Hold onto your hats, folks, because it’s 1911 and the physics world is about to get shook to its core, courtesy of one Ernest Rutherford and his epic gold foil experiment.

When I play around with gold foil, I’m lucky not to get it stuck all over everything it comes into contact with. When Rutherford did it, he discovered the atomic nucleus—the heart of the atom.

The nucleus was seen as holding most of the mass of the atom, and the electrons were seen as negatively charged particles. Now we have the concept of the atom and the birth of particle physics. Scientists popped a bottle of bubbly.

But then somebody threw a curveball. “Hey wait! What about the Theory of Electromagnetism?” Cue the record scratch. Everybody put a pause on that bubbly. After all, electromagnetism was a real thing. There was no room for it to be wrong. And according to the Theory of Electromagnetism, those charged electrons circling the atomic nucleus would sometimes emit electromagnetic radiation.

Okay, so what was the problem with that?

Well . . .

→ If an electron was emitting radiation, it was losing energy.

→ According to classical mechanics, if it was losing energy, it did not have enough strength to balance the mass of the nucleus.

→ Therefore, it shouldn’t stay in a stable orbit around the atomic nucleus.

→ It would be pulled into a spiral toward the nucleus. Because of gravity.

→ The atom would collapse on itself.

Hmm. According to classical mechanics, reality shouldn’t exist because everything should have already collapsed into itself.

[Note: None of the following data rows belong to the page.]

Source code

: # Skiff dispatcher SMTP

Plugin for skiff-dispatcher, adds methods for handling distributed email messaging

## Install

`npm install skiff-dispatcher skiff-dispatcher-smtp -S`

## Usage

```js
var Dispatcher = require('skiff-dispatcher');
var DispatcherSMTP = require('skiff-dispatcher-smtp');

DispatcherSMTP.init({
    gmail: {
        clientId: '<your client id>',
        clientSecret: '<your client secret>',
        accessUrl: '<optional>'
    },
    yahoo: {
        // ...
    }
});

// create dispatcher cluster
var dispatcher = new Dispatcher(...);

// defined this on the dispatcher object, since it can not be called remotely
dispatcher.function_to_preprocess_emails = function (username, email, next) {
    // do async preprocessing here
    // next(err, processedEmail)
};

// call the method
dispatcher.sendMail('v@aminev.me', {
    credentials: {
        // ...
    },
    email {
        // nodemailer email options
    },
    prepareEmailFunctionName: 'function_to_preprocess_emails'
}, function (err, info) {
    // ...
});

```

You gotta hand it to physicists. Some people would see this math—the math that said atoms negated their own existence—and would think they’d made a mistake. They’d decide their math was bunk.

But physicists had double-checked their math. They knew it was right. It said that atoms should collapse on themselves . . . and yet when scientists looked around, they could clearly see that reality existed. Nothing had collapsed onto itself. That meant that classical mechanics itself wasn’t right. Or, at least, it didn’t account for everything.

Stuff was starting to get very weird.